Probabilistic Prediction Of Energy Demand And Driving Range For Electric Vehicles With Federated Learning


Download Probabilistic Prediction Of Energy Demand And Driving Range For Electric Vehicles With Federated Learning PDF/ePub or read online books in Mobi eBooks. Click Download or Read Online button to get Probabilistic Prediction Of Energy Demand And Driving Range For Electric Vehicles With Federated Learning book now. This website allows unlimited access to, at the time of writing, more than 1.5 million titles, including hundreds of thousands of titles in various foreign languages.

Download

Probabilistic Prediction of Energy Demand and Driving Range for Electric Vehicles with Federated Learning


Probabilistic Prediction of Energy Demand and Driving Range for Electric Vehicles with Federated Learning

Author: Thorgeirsson, Adam Thor

language: en

Publisher: KIT Scientific Publishing

Release Date: 2024-09-03


DOWNLOAD





In this work, an extension of the federated averaging algorithm, FedAvg-Gaussian, is applied to train probabilistic neural networks. The performance advantage of probabilistic prediction models is demonstrated and it is shown that federated learning can improve driving range prediction. Using probabilistic predictions, routing and charge planning based on destination attainability can be applied. Furthermore, it is shown that probabilistic predictions lead to reduced travel time.

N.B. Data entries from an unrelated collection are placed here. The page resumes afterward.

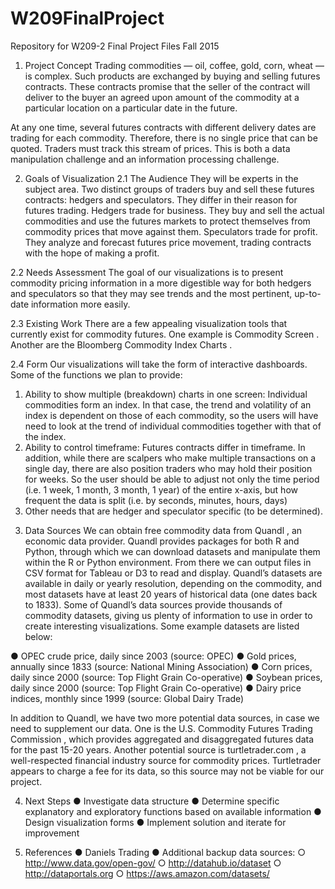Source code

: # W209FinalProject
Repository for W209-2 Final Project Files Fall 2015

1. Project Concept
Trading commodities — oil, coffee, gold, corn, wheat — is complex. Such products are
exchanged by buying and selling futures contracts. These contracts promise that the seller of
the contract will deliver to the buyer an agreed upon amount of the commodity at a particular
location on a particular date in the future.

At any one time, several futures contracts with different delivery dates are trading for each
commodity. Therefore, there is no single price that can be quoted. Traders must track this
stream of prices. This is both a data manipulation challenge and an information processing
challenge.

2. Goals of Visualization
2.1 The Audience
They will be experts in the subject area. Two distinct groups of traders buy and sell these
futures contracts: hedgers and speculators. They differ in their reason for futures trading.
Hedgers trade for business. They buy and sell the actual commodities and use the futures
markets to protect themselves from commodity prices that move against them. Speculators
trade for profit. They analyze and forecast futures price movement, trading contracts with the
hope of making a profit.

2.2 Needs Assessment
The goal of our visualizations is to present commodity pricing information in a more digestible
way for both hedgers and speculators so that they may see trends and the most pertinent,
up-to-date information more easily.

2.3 Existing Work
There are a few appealing visualization tools that currently exist for commodity futures. One
example is Commodity Screen . Another are the Bloomberg Commodity Index Charts .

2.4 Form
Our visualizations will take the form of interactive dashboards. Some of the functions we plan
to provide:
1) Ability to show multiple (breakdown) charts in one screen: Individual commodities form
an index. In that case, the trend and volatility of an index is dependent on those of each
commodity, so the users will have need to look at the trend of individual commodities
together with that of the index.
2) Ability to control timeframe: Futures contracts differ in timeframe. In addition, while
there are scalpers who make multiple transactions on a single day, there are also
position traders who may hold their position for weeks. So the user should be able to 
adjust not only the time period (i.e. 1 week, 1 month, 3 month, 1 year) of the entire
x-axis, but how frequent the data is split (i.e. by seconds, minutes, hours, days)
3) Other needs that are hedger and speculator specific (to be determined).

3. Data Sources
We can obtain free commodity data from Quandl , an economic data provider. Quandl provides
packages for both R and Python, through which we can download datasets and manipulate
them within the R or Python environment. From there we can output files in CSV format for
Tableau or D3 to read and display.
Quandl’s datasets are available in daily or yearly resolution, depending on the commodity, and
most datasets have at least 20 years of historical data (one dates back to 1833). Some of
Quandl’s data sources provide thousands of commodity datasets, giving us plenty of
information to use in order to create interesting visualizations. Some example datasets are
listed below:

● OPEC crude price, daily since 2003 (source: OPEC)
● Gold prices, annually since 1833 (source: National Mining Association)
● Corn prices, daily since 2000 (source: Top Flight Grain Co-operative)
● Soybean prices, daily since 2000 (source: Top Flight Grain Co-operative)
● Dairy price indices, monthly since 1999 (source: Global Dairy Trade)

In addition to Quandl, we have two more potential data sources, in case we need to
supplement our data. One is the U.S. Commodity Futures Trading Commission , which provides
aggregated and disaggregated futures data for the past 15-20 years. Another potential source is
turtletrader.com , a well-respected financial industry source for commodity prices. Turtletrader
appears to charge a fee for its data, so this source may not be viable for our project.

4. Next Steps
● Investigate data structure
● Determine specific explanatory and exploratory functions based on available
information
● Design visualization forms
● Implement solution and iterate for improvement

5. References
● Daniels Trading
● Additional backup data sources:
○ http://www.data.gov/open-gov/
○ http://datahub.io/dataset
○ http://dataportals.org
○ https://aws.amazon.com/datasets/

Constrained-layer damping in hybrid fibre metal elastomer laminates and its tolerance to damage


Constrained-layer damping in hybrid fibre metal elastomer laminates and its tolerance to damage

Author: Jackstadt, Alexander

language: en

Publisher: KIT Scientific Publishing

Release Date: 2025-04-07


DOWNLOAD





This work presents experimental, analytical and numerical methods for predicting structural behaviour as well as damping capabilities of hybrid fibre metal elastomer laminates (FMELs), particularly for the assessment and optimisation of constrained-layer damping (CLD) with regard to its tolerance to damage.

13. Kolloquium Mobilhydraulik : Karlsruhe, 8./9. Oktober 2024


13. Kolloquium Mobilhydraulik : Karlsruhe, 8./9. Oktober 2024

Author: Geimer, Marcus

language: de

Publisher: KIT Scientific Publishing

Release Date: 2024-10-09


DOWNLOAD





Der Tagungsband „13. Kolloquium Mobilhydraulik“ enthält die gesammelten Beiträge zu den Vorträgen der gleichnamigen Veranstaltung am 08./09. Oktober 2024 in Karlsruhe. In neun Artikeln wird über den Stand der Forschung und neue Entwicklungen auf dem Gebiet der Mobilhydraulik berichtet. - The manuscript “13th Mobile hydraulic colloquium” contains the collected contributions to the presentations of the event of the same name, which took place on the 8th/9th October 2024 in Karlsruhe. In nine articles the research state and new developments in the field of mobile hydraulics are reported.